Dataset entries
|---|

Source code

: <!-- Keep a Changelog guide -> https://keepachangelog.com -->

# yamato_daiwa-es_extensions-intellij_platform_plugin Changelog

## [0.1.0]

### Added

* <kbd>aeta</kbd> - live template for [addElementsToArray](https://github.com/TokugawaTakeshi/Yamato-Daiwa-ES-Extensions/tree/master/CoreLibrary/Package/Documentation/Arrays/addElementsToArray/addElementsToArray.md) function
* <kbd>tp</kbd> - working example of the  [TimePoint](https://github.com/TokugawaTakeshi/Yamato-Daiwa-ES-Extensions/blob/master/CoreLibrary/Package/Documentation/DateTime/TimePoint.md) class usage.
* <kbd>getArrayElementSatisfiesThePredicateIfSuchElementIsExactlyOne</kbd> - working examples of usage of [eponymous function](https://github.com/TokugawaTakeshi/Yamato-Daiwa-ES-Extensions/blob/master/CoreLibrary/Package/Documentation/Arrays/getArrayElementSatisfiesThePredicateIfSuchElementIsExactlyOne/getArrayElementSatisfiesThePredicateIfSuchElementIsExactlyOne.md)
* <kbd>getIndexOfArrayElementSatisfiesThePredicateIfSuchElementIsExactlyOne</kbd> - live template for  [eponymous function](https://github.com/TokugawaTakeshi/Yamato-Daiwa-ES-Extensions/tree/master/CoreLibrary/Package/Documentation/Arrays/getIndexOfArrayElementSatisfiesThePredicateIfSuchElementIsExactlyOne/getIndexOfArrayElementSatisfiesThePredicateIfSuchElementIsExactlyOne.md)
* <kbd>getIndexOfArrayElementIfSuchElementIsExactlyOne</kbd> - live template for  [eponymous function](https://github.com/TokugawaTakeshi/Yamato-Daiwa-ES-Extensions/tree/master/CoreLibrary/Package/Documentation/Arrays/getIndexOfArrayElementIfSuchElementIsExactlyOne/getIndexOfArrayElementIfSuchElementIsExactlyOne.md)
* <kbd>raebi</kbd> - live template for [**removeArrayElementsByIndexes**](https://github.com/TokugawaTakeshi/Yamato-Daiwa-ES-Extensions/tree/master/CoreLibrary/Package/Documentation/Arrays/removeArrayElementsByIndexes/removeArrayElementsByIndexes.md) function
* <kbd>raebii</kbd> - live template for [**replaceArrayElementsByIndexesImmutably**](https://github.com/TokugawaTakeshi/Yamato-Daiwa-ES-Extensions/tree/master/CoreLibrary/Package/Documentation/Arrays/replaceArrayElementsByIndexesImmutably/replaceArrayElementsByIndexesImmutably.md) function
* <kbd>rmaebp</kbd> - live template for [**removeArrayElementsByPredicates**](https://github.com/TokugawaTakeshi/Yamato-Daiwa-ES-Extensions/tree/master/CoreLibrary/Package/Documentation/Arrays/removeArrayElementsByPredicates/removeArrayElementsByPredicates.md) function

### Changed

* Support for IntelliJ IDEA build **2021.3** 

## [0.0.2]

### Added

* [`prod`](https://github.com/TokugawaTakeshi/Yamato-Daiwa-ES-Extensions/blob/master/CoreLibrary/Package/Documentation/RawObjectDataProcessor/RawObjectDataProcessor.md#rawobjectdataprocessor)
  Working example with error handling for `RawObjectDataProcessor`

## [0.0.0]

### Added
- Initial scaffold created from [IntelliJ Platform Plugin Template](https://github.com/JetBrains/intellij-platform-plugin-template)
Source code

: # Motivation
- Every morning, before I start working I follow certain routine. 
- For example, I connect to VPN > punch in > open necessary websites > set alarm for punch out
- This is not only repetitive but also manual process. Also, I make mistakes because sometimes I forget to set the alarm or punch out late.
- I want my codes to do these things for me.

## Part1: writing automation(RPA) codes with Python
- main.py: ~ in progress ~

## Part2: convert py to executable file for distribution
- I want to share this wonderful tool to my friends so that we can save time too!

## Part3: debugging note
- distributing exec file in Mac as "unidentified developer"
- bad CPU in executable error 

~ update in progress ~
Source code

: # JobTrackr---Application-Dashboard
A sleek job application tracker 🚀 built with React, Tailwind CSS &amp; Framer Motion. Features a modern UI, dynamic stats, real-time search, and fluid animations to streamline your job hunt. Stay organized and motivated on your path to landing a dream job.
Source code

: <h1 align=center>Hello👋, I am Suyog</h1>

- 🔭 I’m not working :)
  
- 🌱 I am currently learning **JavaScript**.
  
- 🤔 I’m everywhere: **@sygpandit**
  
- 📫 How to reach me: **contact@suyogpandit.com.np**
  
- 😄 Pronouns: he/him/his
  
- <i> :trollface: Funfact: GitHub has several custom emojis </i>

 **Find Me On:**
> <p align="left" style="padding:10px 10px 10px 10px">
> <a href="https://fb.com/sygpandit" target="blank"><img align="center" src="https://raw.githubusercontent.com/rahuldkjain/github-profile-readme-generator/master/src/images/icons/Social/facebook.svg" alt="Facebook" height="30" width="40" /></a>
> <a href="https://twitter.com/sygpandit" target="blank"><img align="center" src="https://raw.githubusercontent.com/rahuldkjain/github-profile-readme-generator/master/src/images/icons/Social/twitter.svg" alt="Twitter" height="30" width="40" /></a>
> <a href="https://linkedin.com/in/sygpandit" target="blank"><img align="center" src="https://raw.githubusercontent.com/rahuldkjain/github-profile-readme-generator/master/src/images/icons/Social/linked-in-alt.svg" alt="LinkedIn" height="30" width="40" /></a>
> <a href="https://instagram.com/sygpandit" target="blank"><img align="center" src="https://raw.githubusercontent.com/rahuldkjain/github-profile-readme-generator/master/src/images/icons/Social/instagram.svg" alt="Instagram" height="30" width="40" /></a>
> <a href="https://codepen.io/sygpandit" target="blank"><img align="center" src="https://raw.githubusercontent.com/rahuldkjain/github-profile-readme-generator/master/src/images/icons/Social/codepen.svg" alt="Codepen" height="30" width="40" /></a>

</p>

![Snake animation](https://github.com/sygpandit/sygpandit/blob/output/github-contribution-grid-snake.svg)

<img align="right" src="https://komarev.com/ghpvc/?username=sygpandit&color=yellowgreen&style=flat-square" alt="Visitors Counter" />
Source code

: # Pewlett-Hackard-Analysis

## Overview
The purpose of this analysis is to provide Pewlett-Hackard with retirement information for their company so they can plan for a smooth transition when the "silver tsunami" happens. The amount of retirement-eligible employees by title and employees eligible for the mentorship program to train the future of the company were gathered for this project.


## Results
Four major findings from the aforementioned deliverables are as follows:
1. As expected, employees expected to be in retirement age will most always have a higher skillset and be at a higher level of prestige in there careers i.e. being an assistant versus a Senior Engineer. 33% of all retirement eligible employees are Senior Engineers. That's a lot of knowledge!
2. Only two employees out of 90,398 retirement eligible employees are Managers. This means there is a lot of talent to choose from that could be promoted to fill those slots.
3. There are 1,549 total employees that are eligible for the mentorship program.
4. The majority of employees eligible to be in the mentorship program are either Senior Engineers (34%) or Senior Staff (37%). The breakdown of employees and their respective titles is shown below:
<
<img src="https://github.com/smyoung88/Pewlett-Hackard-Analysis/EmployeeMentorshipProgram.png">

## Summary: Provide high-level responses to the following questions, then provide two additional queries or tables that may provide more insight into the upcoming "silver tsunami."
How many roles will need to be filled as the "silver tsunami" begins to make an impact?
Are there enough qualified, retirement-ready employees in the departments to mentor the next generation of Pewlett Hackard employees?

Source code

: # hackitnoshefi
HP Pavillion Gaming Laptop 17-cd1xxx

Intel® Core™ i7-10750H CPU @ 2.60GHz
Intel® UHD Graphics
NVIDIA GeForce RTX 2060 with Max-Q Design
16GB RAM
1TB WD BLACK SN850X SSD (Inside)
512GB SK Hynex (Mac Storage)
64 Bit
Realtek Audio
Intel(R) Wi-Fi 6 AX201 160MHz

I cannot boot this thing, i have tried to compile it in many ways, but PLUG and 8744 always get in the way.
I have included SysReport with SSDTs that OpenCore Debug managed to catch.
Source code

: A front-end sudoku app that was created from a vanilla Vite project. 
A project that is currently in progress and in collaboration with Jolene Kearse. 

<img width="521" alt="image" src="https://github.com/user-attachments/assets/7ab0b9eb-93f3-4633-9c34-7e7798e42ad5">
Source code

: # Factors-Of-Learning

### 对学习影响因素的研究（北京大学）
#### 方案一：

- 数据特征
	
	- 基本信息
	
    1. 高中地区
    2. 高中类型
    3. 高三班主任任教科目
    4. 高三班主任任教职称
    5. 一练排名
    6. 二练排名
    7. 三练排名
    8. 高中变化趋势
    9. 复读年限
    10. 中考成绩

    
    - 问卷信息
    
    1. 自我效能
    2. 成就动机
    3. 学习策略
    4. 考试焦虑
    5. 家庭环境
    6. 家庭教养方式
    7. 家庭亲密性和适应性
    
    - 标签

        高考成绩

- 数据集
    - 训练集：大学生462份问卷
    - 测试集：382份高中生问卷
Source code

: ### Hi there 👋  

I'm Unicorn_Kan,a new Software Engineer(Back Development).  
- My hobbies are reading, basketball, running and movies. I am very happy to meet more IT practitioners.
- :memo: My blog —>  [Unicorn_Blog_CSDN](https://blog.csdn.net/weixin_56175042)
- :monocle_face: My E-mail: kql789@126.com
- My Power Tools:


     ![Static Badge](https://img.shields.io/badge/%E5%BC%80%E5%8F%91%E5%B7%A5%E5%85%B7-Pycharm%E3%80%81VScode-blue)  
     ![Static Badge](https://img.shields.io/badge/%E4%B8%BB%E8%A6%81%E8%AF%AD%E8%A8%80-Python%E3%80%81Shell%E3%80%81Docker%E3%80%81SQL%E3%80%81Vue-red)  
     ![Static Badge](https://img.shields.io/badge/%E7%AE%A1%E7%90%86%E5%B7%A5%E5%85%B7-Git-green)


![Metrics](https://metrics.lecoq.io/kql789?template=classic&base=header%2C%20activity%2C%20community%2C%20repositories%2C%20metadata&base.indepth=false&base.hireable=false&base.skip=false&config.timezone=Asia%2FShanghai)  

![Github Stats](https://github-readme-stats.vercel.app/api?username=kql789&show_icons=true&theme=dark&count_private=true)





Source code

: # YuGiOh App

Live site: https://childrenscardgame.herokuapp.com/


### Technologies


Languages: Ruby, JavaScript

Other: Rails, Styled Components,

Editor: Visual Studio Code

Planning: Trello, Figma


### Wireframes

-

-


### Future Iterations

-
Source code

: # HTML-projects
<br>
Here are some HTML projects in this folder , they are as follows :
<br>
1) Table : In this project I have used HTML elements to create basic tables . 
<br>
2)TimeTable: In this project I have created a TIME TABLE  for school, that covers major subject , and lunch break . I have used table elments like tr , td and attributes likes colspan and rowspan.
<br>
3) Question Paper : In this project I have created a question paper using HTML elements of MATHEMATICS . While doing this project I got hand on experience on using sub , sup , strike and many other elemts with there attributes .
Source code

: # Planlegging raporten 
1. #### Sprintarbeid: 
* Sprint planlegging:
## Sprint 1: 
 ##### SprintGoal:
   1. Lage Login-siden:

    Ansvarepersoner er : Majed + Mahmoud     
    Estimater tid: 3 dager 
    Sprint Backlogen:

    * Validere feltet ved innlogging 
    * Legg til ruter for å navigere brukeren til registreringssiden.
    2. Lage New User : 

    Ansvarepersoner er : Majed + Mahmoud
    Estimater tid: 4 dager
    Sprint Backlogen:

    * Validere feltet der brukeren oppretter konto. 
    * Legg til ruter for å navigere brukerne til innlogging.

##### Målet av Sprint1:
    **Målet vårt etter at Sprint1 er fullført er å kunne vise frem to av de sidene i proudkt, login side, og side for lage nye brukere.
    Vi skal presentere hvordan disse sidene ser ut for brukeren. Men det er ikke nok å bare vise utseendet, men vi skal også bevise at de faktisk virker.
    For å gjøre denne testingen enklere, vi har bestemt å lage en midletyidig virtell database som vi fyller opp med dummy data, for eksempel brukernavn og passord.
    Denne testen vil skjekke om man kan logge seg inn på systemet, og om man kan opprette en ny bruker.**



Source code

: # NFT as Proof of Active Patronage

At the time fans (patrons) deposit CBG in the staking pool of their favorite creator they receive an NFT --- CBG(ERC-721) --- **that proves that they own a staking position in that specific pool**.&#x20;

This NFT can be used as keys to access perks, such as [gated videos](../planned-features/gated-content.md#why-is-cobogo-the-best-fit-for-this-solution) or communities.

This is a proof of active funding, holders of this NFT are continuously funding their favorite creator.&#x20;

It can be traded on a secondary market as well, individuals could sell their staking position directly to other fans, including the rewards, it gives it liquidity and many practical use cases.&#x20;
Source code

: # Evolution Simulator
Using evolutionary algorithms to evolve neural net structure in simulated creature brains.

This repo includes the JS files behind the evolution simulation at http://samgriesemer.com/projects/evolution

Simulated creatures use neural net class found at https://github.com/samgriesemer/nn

|---|

Reply with one number, the count of lines in the records that include the word "created".

4